Items from a data source
-*-*-
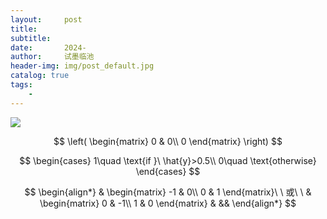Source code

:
 ```yaml
---
layout:     post
title:      
subtitle:   
date:       2024-
author:     试墨临池
header-img: img/post_default.jpg
catalog: true
tags:
    - 
---
```




![](https://raw.githubusercontent.com/shimolinchi/shimolinchi.github.io/master/img/)





$$
\left(
\begin{matrix}
0 & 0\\
0
\end{matrix}
\right)
$$


$$
\begin{cases}
    1\quad \text{if }\ \hat{y}>0.5\\
    0\quad \text{otherwise}
\end{cases}
$$

$$
\begin{align*}
    & 
    \begin{matrix}
    -1 & 0\\
    0  & 1
    \end{matrix}\ \ 或\ \ 
    & 
    \begin{matrix}
    0 & -1\\
    1 & 0
    \end{matrix}
    & && 
\end{align*}
$$
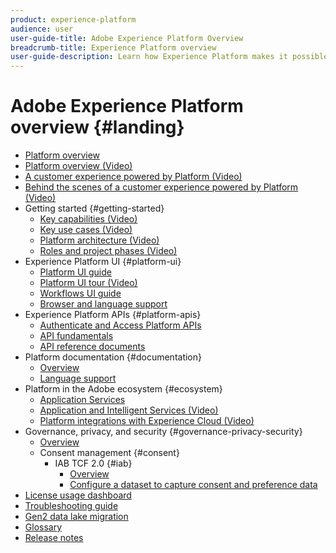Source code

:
 ```yaml
---
product: experience-platform
audience: user
user-guide-title: Adobe Experience Platform Overview
breadcrumb-title: Experience Platform overview
user-guide-description: Learn how Experience Platform makes it possible to deliver personalized experiences to your customers in real time.
---
```


# Adobe Experience Platform overview {#landing}

* [Platform overview](home.md)
* [Platform overview (Video)](video/platform-overview.md)
* [A customer experience powered by Platform (Video)](video/customer-experience.md)
* [Behind the scenes of a customer experience powered by Platform (Video)](video/customer-experience-bts.md)
* Getting started {#getting-started}
  * [Key capabilities (Video)](video/key-capabilities.md)
  * [Key use cases (Video)](video/platform-use-cases.md)
  * [Platform architecture (Video)](video/platform-architecture.md)
  * [Roles and project phases (Video)](video/roles-project-phases.md)
* Experience Platform UI {#platform-ui}
  * [Platform UI guide](ui-guide.md)
  * [Platform UI tour (Video)](video/platform-ui.md)
  * [Workflows UI guide](workflows.md)
  * [Browser and language support](browser-language-support.md)
* Experience Platform APIs {#platform-apis}
  * [Authenticate and Access Platform APIs](api-authentication.md)
  * [API fundamentals](api-fundamentals.md)
  * [API reference documents](http://www.adobe.com/go/platform-api-reference-en)
* Platform documentation {#documentation}
  * [Overview](documentation/overview.md)
  * [Language support](documentation/language-support.md)
* Platform in the Adobe ecosystem {#ecosystem}
  * [Application Services](application-services.md)
  * [Application and Intelligent Services (Video)](video/application-intelligent-services.md)
  * [Platform integrations with Experience Cloud (Video)](video/experience-cloud-integrations.md)
* Governance, privacy, and security {#governance-privacy-security}
  * [Overview](./governance-privacy-security/overview.md)
  * Consent management {#consent}
    * IAB TCF 2.0 {#iab}
      * [Overview](./governance-privacy-security/consent/iab/overview.md)
      * [Configure a dataset to capture consent and preference data](./governance-privacy-security/consent/iab/dataset.md)
* [License usage dashboard](license-usage-dashboard.md)
* [Troubleshooting guide](troubleshooting.md)
* [Gen2 data lake migration](adls2-gen2-migration.md)
* [Glossary](glossary.md)
* [Release notes](https://www.adobe.com/go/platform-release-notes-en)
-*-*-
• **EXERCISE BRIEF**: Would you return all of the entries unchanged while omitting the images?

• **WRITTEN REPLY**:
Source code

:
 ```yaml
---
layout:     post
title:      
subtitle:   
date:       2024-
author:     试墨临池
header-img: img/post_default.jpg
catalog: true
tags:
    - 
---
```




![](https://raw.githubusercontent.com/shimolinchi/shimolinchi.github.io/master/img/)





$$
\left(
\begin{matrix}
0 & 0\\
0
\end{matrix}
\right)
$$


$$
\begin{cases}
    1\quad \text{if }\ \hat{y}>0.5\\
    0\quad \text{otherwise}
\end{cases}
$$

$$
\begin{align*}
    & 
    \begin{matrix}
    -1 & 0\\
    0  & 1
    \end{matrix}\ \ 或\ \ 
    & 
    \begin{matrix}
    0 & -1\\
    1 & 0
    \end{matrix}
    & && 
\end{align*}
$$
Source code

:
 ```yaml
---
product: experience-platform
audience: user
user-guide-title: Adobe Experience Platform Overview
breadcrumb-title: Experience Platform overview
user-guide-description: Learn how Experience Platform makes it possible to deliver personalized experiences to your customers in real time.
---
```


# Adobe Experience Platform overview {#landing}

* [Platform overview](home.md)
* [Platform overview (Video)](video/platform-overview.md)
* [A customer experience powered by Platform (Video)](video/customer-experience.md)
* [Behind the scenes of a customer experience powered by Platform (Video)](video/customer-experience-bts.md)
* Getting started {#getting-started}
  * [Key capabilities (Video)](video/key-capabilities.md)
  * [Key use cases (Video)](video/platform-use-cases.md)
  * [Platform architecture (Video)](video/platform-architecture.md)
  * [Roles and project phases (Video)](video/roles-project-phases.md)
* Experience Platform UI {#platform-ui}
  * [Platform UI guide](ui-guide.md)
  * [Platform UI tour (Video)](video/platform-ui.md)
  * [Workflows UI guide](workflows.md)
  * [Browser and language support](browser-language-support.md)
* Experience Platform APIs {#platform-apis}
  * [Authenticate and Access Platform APIs](api-authentication.md)
  * [API fundamentals](api-fundamentals.md)
  * [API reference documents](http://www.adobe.com/go/platform-api-reference-en)
* Platform documentation {#documentation}
  * [Overview](documentation/overview.md)
  * [Language support](documentation/language-support.md)
* Platform in the Adobe ecosystem {#ecosystem}
  * [Application Services](application-services.md)
  * [Application and Intelligent Services (Video)](video/application-intelligent-services.md)
  * [Platform integrations with Experience Cloud (Video)](video/experience-cloud-integrations.md)
* Governance, privacy, and security {#governance-privacy-security}
  * [Overview](./governance-privacy-security/overview.md)
  * Consent management {#consent}
    * IAB TCF 2.0 {#iab}
      * [Overview](./governance-privacy-security/consent/iab/overview.md)
      * [Configure a dataset to capture consent and preference data](./governance-privacy-security/consent/iab/dataset.md)
* [License usage dashboard](license-usage-dashboard.md)
* [Troubleshooting guide](troubleshooting.md)
* [Gen2 data lake migration](adls2-gen2-migration.md)
* [Glossary](glossary.md)
* [Release notes](https://www.adobe.com/go/platform-release-notes-en)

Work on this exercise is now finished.